Dentists appear to have closely followed the legislation and statutory and state guidance in response to the pandemic. It is hard to envisage a rise in dental negligence litigation; in fact, the less dentistry that is carried out, the less negligence there will be. It is true that some patients will have to wait longer for treatment from an urgent dental care centre than they would have had to from their previous provider. It is also true that some teeth that could have been restored will be extracted as a result of the disinclination to engage in AGPs, but it is unlikely to result in significantly increased action by regulators or lawyers.

Economic consequences

Balancing saving lives with risk to the economy is a difficult judgement for governments. It is believed that people are likely to instinctively respond to the value of saving lives rather than to calculate harms from economic downturn. The suspension of routine dental care to save lives led to the closure of many dental practices, with substantial financial impact. The initial closing down of routine care in the UK was accompanied by profound stress and anxiety regarding financial viability. This was lessened for some by the announcement of continuing NHS payments in return for delivery of urgent care or redeployment to support medical care. For those undertaking private clinical practice independent of the NHS, there were no NHS payments.
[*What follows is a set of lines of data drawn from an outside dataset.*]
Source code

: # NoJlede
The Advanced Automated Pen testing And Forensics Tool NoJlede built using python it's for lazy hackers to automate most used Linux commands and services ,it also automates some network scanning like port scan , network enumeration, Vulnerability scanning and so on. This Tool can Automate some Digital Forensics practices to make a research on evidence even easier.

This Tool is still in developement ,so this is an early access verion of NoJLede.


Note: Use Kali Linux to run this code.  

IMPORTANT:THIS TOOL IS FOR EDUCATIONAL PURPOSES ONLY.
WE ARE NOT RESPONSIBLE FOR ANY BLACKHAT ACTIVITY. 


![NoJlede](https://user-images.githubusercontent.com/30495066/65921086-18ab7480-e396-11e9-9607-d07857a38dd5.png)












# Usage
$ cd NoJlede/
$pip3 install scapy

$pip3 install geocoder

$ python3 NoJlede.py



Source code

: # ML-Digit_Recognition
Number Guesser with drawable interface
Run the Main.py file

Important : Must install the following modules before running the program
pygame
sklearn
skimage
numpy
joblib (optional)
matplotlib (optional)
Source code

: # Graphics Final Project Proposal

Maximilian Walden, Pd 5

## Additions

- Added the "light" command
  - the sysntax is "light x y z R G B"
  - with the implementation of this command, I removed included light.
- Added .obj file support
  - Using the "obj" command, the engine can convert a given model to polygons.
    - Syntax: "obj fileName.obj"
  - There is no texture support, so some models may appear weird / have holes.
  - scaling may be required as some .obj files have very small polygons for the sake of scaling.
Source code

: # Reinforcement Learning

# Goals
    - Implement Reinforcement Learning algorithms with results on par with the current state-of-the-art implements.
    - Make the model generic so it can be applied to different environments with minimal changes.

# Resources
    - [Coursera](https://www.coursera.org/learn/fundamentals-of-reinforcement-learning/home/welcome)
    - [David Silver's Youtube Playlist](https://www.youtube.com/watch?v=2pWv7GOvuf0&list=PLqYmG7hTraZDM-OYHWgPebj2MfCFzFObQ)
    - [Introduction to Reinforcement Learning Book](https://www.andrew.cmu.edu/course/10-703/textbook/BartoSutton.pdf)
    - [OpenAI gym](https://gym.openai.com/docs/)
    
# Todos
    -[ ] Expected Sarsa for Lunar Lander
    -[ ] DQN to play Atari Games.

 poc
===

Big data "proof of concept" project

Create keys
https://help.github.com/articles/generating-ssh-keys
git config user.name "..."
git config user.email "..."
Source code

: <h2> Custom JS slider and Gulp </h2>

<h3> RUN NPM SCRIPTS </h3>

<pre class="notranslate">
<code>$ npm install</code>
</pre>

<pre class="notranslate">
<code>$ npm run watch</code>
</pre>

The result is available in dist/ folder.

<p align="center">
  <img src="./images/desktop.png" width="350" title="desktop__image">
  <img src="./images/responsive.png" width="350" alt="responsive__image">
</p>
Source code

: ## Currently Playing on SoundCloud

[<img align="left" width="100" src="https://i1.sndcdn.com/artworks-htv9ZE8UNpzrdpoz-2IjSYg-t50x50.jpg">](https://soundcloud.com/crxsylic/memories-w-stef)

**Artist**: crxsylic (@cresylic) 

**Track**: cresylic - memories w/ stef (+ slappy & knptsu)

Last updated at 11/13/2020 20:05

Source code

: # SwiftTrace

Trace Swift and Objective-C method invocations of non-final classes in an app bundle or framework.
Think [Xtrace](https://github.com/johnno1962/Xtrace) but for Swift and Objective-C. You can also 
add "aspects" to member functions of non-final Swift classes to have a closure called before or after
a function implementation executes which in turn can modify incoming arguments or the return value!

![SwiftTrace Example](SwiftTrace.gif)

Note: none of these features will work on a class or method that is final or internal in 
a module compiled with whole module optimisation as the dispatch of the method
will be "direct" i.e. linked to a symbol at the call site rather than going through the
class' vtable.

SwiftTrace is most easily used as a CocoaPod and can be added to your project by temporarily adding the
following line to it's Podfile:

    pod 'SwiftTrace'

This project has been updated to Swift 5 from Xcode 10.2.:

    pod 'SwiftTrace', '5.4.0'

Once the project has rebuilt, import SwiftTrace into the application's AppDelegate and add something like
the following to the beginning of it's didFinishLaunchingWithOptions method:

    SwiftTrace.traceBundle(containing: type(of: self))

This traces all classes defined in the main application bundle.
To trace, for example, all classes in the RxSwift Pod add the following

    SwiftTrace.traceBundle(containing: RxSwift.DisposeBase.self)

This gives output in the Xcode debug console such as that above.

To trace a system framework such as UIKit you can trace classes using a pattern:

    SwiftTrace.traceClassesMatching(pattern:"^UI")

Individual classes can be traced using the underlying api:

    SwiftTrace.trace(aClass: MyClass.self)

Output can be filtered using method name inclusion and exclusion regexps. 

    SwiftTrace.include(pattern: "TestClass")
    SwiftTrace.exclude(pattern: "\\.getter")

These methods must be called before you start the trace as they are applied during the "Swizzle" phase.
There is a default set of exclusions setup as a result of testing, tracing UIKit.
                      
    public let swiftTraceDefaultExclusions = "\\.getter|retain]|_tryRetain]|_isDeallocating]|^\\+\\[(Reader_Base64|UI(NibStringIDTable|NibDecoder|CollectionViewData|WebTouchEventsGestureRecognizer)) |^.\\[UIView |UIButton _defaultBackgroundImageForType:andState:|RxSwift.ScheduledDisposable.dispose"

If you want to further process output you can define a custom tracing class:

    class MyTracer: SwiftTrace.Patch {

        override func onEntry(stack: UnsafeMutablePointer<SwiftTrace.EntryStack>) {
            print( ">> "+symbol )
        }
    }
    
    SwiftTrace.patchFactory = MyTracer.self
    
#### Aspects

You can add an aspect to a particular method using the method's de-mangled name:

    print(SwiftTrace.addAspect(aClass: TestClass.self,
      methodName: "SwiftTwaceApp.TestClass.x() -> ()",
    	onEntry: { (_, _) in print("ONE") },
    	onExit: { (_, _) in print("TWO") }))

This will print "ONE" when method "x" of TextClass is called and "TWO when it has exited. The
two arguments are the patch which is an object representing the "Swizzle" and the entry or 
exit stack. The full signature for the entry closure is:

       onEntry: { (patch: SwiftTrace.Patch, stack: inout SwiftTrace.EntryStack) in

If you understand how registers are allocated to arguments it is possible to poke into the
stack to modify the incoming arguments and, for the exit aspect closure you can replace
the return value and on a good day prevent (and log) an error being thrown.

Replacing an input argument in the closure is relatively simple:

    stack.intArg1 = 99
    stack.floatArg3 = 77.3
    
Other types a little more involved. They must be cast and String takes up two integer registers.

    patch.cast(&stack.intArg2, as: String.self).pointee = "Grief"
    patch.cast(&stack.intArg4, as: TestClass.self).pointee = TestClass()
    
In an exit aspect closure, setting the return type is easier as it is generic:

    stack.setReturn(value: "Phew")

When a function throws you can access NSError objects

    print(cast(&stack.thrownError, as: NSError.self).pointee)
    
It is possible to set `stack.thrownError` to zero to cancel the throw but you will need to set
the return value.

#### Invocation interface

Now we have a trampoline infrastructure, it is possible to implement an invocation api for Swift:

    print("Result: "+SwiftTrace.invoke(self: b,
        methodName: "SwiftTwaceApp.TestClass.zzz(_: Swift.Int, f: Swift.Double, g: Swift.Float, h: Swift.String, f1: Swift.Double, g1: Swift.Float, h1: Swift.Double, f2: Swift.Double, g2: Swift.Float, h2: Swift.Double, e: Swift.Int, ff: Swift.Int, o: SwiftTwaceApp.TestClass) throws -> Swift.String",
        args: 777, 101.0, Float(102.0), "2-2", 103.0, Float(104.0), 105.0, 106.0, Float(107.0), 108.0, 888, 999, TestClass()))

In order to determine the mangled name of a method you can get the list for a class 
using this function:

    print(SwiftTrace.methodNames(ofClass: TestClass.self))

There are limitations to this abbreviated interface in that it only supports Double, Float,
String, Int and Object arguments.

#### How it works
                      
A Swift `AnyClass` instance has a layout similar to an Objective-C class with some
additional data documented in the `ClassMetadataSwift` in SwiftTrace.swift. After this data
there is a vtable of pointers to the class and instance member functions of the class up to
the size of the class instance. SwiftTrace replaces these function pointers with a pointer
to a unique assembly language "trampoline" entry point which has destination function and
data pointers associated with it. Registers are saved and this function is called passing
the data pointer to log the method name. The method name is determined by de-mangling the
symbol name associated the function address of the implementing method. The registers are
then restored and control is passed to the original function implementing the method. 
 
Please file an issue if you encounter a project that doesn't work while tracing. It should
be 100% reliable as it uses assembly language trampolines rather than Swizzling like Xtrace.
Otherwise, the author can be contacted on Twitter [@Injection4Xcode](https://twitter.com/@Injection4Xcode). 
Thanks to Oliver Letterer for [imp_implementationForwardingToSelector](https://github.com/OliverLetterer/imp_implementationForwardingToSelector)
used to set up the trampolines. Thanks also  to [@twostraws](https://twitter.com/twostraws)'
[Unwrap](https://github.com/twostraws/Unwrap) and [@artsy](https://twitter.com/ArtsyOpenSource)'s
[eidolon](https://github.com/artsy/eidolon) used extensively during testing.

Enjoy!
The return to routine care will be slow, with prioritisation of non-AGPs while we look to further understand methods to mitigate transmission risk via infected aerosol and spatter. Inevitably, the cost of personal protective equipment and the lower volume of patients pose a continued threat to businesses. The British Dental Association surveyed their memberships and revealed that only 8% of practices reported that they were confident in maintaining their financial sustainability. The current NHS payment system was planned for reform before the COVID-19 pandemic and so there is now an impetus to accelerate this development. For patients seeking care privately and independent of the NHS, and for dental treatments that are not funded by the NHS, the increased cost will need to be passed to the patient through increased charges. While the UK government's Coronavirus Job Retention Scheme which provides financial support to furloughed workers has been a strong support, some practices will not reopen because of financial collapse.

Summary

Given that routine care was suspended in most countries, one could anticipate progression of undiagnosed and managed oral disease. Patients are usually unaware of development of oral pathosis as it is not visible to them and largely asymptomatic, especially in its early stages. The natural progression of oral diseases is inevitable without professional diagnosis and management. The full extent of clinical harm because of the suspension of routine dental care can only be estimated when routine oral examination is fully re-established, and even then, we will probably never know the number of individuals impacted or the extent of disease progression and harm. Courts could be expected to understand the coronavirus context and take this into account should there be a complaint against the clinician regarding access to care.